> Task to carry out
For this exercise, repeat each entry exactly as written.

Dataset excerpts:

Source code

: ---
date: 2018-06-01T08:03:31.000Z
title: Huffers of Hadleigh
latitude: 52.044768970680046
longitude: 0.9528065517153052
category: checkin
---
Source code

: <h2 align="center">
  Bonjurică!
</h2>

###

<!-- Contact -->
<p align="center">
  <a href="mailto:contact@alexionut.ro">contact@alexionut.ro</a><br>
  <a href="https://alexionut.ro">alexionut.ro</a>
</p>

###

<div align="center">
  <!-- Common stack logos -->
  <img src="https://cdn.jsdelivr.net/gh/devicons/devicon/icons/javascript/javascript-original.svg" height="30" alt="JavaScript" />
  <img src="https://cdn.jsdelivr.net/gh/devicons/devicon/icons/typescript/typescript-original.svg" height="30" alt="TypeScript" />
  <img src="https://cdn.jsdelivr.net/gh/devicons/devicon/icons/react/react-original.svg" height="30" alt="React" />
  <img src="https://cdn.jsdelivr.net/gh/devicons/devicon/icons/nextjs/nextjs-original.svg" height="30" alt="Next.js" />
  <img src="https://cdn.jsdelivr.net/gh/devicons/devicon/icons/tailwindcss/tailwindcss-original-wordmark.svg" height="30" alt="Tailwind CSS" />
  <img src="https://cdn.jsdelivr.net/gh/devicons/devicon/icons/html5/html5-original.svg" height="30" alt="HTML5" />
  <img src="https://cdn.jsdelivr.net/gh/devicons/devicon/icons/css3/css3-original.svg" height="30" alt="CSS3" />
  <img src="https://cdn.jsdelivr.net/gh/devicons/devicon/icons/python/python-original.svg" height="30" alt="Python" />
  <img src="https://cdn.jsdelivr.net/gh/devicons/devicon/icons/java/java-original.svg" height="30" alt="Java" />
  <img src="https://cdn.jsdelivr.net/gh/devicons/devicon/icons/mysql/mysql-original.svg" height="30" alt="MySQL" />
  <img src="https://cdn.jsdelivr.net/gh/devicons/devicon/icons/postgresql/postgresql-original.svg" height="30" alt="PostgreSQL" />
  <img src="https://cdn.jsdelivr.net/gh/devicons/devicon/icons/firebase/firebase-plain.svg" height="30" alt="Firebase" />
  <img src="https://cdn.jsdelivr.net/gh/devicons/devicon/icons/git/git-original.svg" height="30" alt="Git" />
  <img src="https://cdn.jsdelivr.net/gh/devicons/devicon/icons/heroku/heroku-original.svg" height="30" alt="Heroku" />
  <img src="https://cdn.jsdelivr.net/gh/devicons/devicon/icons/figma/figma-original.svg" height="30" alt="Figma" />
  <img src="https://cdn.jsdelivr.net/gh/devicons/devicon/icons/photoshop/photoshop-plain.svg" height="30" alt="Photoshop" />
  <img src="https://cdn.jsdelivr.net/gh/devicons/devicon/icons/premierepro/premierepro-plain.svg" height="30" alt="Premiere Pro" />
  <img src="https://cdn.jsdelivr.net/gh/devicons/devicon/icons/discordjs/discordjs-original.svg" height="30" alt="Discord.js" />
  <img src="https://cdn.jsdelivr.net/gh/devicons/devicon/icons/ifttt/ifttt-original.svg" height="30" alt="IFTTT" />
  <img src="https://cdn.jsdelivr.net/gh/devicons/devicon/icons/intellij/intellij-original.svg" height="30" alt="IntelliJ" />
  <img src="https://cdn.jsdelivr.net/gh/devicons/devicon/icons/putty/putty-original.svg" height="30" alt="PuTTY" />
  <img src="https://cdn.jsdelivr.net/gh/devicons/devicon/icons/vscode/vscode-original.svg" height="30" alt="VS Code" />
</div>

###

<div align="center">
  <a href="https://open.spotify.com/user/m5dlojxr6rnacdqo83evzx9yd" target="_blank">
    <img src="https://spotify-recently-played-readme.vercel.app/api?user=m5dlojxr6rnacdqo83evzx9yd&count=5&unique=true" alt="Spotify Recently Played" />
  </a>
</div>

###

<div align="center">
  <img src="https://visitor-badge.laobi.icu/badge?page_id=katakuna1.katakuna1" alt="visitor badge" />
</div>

> Output of the exercise
Source code

: ---
date: 2018-06-01T08:03:31.000Z
title: Huffers of Hadleigh
latitude: 52.044768970680046
longitude: 0.9528065517153052
category: checkin
---
Source code

: <h2 align="center">
  Bonjurică!
</h2>

###

<!-- Contact -->
<p align="center">
  <a href="mailto:contact@alexionut.ro">contact@alexionut.ro</a><br>
  <a href="https://alexionut.ro">alexionut.ro</a>
</p>

###

<div align="center">
  <!-- Common stack logos -->
  <img src="https://cdn.jsdelivr.net/gh/devicons/devicon/icons/javascript/javascript-original.svg" height="30" alt="JavaScript" />
  <img src="https://cdn.jsdelivr.net/gh/devicons/devicon/icons/typescript/typescript-original.svg" height="30" alt="TypeScript" />
  <img src="https://cdn.jsdelivr.net/gh/devicons/devicon/icons/react/react-original.svg" height="30" alt="React" />
  <img src="https://cdn.jsdelivr.net/gh/devicons/devicon/icons/nextjs/nextjs-original.svg" height="30" alt="Next.js" />
  <img src="https://cdn.jsdelivr.net/gh/devicons/devicon/icons/tailwindcss/tailwindcss-original-wordmark.svg" height="30" alt="Tailwind CSS" />
  <img src="https://cdn.jsdelivr.net/gh/devicons/devicon/icons/html5/html5-original.svg" height="30" alt="HTML5" />
  <img src="https://cdn.jsdelivr.net/gh/devicons/devicon/icons/css3/css3-original.svg" height="30" alt="CSS3" />
  <img src="https://cdn.jsdelivr.net/gh/devicons/devicon/icons/python/python-original.svg" height="30" alt="Python" />
  <img src="https://cdn.jsdelivr.net/gh/devicons/devicon/icons/java/java-original.svg" height="30" alt="Java" />
  <img src="https://cdn.jsdelivr.net/gh/devicons/devicon/icons/mysql/mysql-original.svg" height="30" alt="MySQL" />
  <img src="https://cdn.jsdelivr.net/gh/devicons/devicon/icons/postgresql/postgresql-original.svg" height="30" alt="PostgreSQL" />
  <img src="https://cdn.jsdelivr.net/gh/devicons/devicon/icons/firebase/firebase-plain.svg" height="30" alt="Firebase" />
  <img src="https://cdn.jsdelivr.net/gh/devicons/devicon/icons/git/git-original.svg" height="30" alt="Git" />
  <img src="https://cdn.jsdelivr.net/gh/devicons/devicon/icons/heroku/heroku-original.svg" height="30" alt="Heroku" />
  <img src="https://cdn.jsdelivr.net/gh/devicons/devicon/icons/figma/figma-original.svg" height="30" alt="Figma" />
  <img src="https://cdn.jsdelivr.net/gh/devicons/devicon/icons/photoshop/photoshop-plain.svg" height="30" alt="Photoshop" />
  <img src="https://cdn.jsdelivr.net/gh/devicons/devicon/icons/premierepro/premierepro-plain.svg" height="30" alt="Premiere Pro" />
  <img src="https://cdn.jsdelivr.net/gh/devicons/devicon/icons/discordjs/discordjs-original.svg" height="30" alt="Discord.js" />
  <img src="https://cdn.jsdelivr.net/gh/devicons/devicon/icons/ifttt/ifttt-original.svg" height="30" alt="IFTTT" />
  <img src="https://cdn.jsdelivr.net/gh/devicons/devicon/icons/intellij/intellij-original.svg" height="30" alt="IntelliJ" />
  <img src="https://cdn.jsdelivr.net/gh/devicons/devicon/icons/putty/putty-original.svg" height="30" alt="PuTTY" />
  <img src="https://cdn.jsdelivr.net/gh/devicons/devicon/icons/vscode/vscode-original.svg" height="30" alt="VS Code" />
</div>

###

<div align="center">
  <a href="https://open.spotify.com/user/m5dlojxr6rnacdqo83evzx9yd" target="_blank">
    <img src="https://spotify-recently-played-readme.vercel.app/api?user=m5dlojxr6rnacdqo83evzx9yd&count=5&unique=true" alt="Spotify Recently Played" />
  </a>
</div>

###

<div align="center">
  <img src="https://visitor-badge.laobi.icu/badge?page_id=katakuna1.katakuna1" alt="visitor badge" />
</div>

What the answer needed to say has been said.